#### DESCRIPTION OF THE TASK
Reproduce each record below in full, word for word, without images.

#### PROVIDED INFORMATION
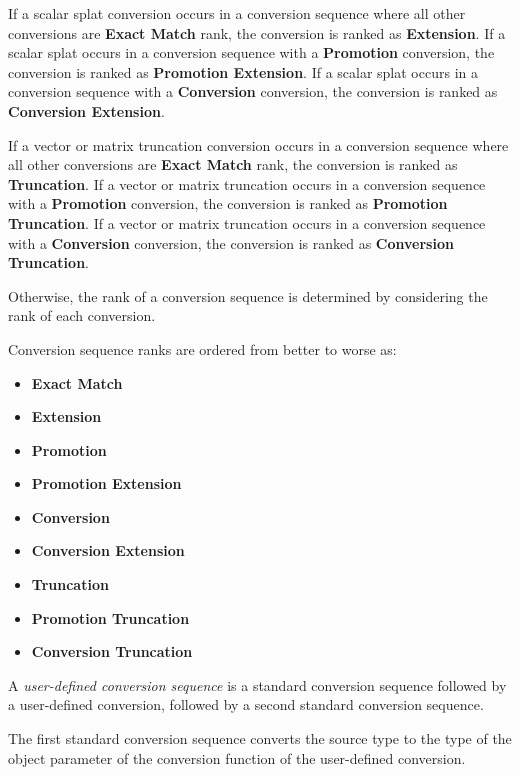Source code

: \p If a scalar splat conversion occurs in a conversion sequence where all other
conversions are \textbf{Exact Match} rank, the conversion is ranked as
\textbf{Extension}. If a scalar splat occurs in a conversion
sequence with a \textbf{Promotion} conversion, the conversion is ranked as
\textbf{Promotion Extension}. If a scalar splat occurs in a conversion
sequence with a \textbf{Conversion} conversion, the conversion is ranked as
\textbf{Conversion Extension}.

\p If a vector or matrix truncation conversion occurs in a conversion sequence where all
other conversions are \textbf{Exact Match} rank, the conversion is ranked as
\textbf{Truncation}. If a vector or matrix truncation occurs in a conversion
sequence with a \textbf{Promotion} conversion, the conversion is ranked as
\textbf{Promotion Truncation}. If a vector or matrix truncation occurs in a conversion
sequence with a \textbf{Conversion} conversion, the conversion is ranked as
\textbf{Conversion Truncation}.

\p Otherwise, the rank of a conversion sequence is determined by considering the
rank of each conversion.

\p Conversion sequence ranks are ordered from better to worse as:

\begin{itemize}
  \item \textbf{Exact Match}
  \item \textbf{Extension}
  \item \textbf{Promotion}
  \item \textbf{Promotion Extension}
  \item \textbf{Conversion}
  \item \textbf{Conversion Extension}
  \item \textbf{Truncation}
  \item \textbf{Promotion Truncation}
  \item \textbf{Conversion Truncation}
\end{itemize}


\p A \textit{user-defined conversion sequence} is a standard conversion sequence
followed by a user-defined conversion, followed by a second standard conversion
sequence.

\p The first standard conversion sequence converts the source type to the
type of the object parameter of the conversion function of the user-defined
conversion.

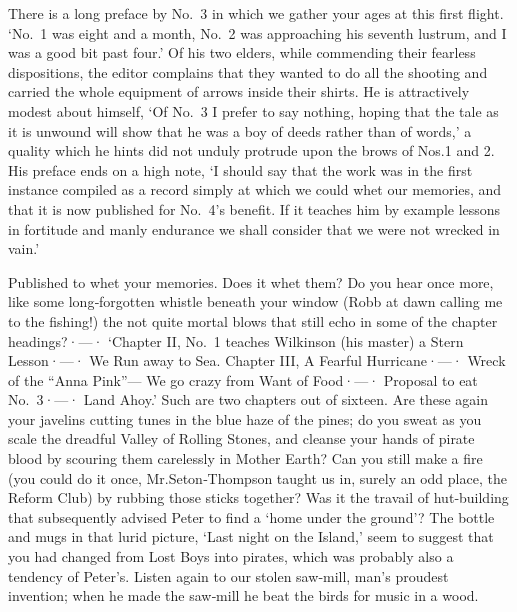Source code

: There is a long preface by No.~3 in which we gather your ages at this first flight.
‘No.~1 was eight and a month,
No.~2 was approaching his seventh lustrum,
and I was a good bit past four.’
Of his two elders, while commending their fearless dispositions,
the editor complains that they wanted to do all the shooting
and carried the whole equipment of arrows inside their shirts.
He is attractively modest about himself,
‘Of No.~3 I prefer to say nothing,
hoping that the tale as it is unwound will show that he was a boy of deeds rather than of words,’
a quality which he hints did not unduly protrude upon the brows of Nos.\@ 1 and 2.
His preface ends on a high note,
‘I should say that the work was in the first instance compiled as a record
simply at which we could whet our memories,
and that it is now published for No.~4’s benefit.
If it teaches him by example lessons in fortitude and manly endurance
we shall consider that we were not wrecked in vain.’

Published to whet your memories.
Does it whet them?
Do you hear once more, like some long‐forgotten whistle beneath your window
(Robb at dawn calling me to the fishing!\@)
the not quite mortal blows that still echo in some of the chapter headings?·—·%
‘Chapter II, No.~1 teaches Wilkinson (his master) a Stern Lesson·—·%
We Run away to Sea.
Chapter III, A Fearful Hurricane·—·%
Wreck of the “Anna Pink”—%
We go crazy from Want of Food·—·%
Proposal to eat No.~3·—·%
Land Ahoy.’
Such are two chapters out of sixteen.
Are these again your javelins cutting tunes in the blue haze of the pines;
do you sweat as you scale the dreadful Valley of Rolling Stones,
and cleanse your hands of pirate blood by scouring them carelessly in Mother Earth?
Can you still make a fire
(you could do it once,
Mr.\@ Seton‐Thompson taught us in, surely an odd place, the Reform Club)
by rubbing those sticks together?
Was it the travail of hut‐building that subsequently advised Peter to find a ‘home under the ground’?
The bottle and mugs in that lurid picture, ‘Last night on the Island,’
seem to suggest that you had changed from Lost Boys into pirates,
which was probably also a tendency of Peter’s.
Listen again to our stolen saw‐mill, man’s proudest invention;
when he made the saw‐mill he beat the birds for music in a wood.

#### RESPONSE TO THIS EXERCISE
Source code

: \p If a scalar splat conversion occurs in a conversion sequence where all other
conversions are \textbf{Exact Match} rank, the conversion is ranked as
\textbf{Extension}. If a scalar splat occurs in a conversion
sequence with a \textbf{Promotion} conversion, the conversion is ranked as
\textbf{Promotion Extension}. If a scalar splat occurs in a conversion
sequence with a \textbf{Conversion} conversion, the conversion is ranked as
\textbf{Conversion Extension}.

\p If a vector or matrix truncation conversion occurs in a conversion sequence where all
other conversions are \textbf{Exact Match} rank, the conversion is ranked as
\textbf{Truncation}. If a vector or matrix truncation occurs in a conversion
sequence with a \textbf{Promotion} conversion, the conversion is ranked as
\textbf{Promotion Truncation}. If a vector or matrix truncation occurs in a conversion
sequence with a \textbf{Conversion} conversion, the conversion is ranked as
\textbf{Conversion Truncation}.

\p Otherwise, the rank of a conversion sequence is determined by considering the
rank of each conversion.

\p Conversion sequence ranks are ordered from better to worse as:

\begin{itemize}
  \item \textbf{Exact Match}
  \item \textbf{Extension}
  \item \textbf{Promotion}
  \item \textbf{Promotion Extension}
  \item \textbf{Conversion}
  \item \textbf{Conversion Extension}
  \item \textbf{Truncation}
  \item \textbf{Promotion Truncation}
  \item \textbf{Conversion Truncation}
\end{itemize}


\p A \textit{user-defined conversion sequence} is a standard conversion sequence
followed by a user-defined conversion, followed by a second standard conversion
sequence.

\p The first standard conversion sequence converts the source type to the
type of the object parameter of the conversion function of the user-defined
conversion.

Source code

: There is a long preface by No.~3 in which we gather your ages at this first flight.
‘No.~1 was eight and a month,
No.~2 was approaching his seventh lustrum,
and I was a good bit past four.’
Of his two elders, while commending their fearless dispositions,
the editor complains that they wanted to do all the shooting
and carried the whole equipment of arrows inside their shirts.
He is attractively modest about himself,
‘Of No.~3 I prefer to say nothing,
hoping that the tale as it is unwound will show that he was a boy of deeds rather than of words,’
a quality which he hints did not unduly protrude upon the brows of Nos.\@ 1 and 2.
His preface ends on a high note,
‘I should say that the work was in the first instance compiled as a record
simply at which we could whet our memories,
and that it is now published for No.~4’s benefit.
If it teaches him by example lessons in fortitude and manly endurance
we shall consider that we were not wrecked in vain.’

Published to whet your memories.
Does it whet them?
Do you hear once more, like some long‐forgotten whistle beneath your window
(Robb at dawn calling me to the fishing!\@)
the not quite mortal blows that still echo in some of the chapter headings?·—·%
‘Chapter II, No.~1 teaches Wilkinson (his master) a Stern Lesson·—·%
We Run away to Sea.
Chapter III, A Fearful Hurricane·—·%
Wreck of the “Anna Pink”—%
We go crazy from Want of Food·—·%
Proposal to eat No.~3·—·%
Land Ahoy.’
Such are two chapters out of sixteen.
Are these again your javelins cutting tunes in the blue haze of the pines;
do you sweat as you scale the dreadful Valley of Rolling Stones,
and cleanse your hands of pirate blood by scouring them carelessly in Mother Earth?
Can you still make a fire
(you could do it once,
Mr.\@ Seton‐Thompson taught us in, surely an odd place, the Reform Club)
by rubbing those sticks together?
Was it the travail of hut‐building that subsequently advised Peter to find a ‘home under the ground’?
The bottle and mugs in that lurid picture, ‘Last night on the Island,’
seem to suggest that you had changed from Lost Boys into pirates,
which was probably also a tendency of Peter’s.
Listen again to our stolen saw‐mill, man’s proudest invention;
when he made the saw‐mill he beat the birds for music in a wood.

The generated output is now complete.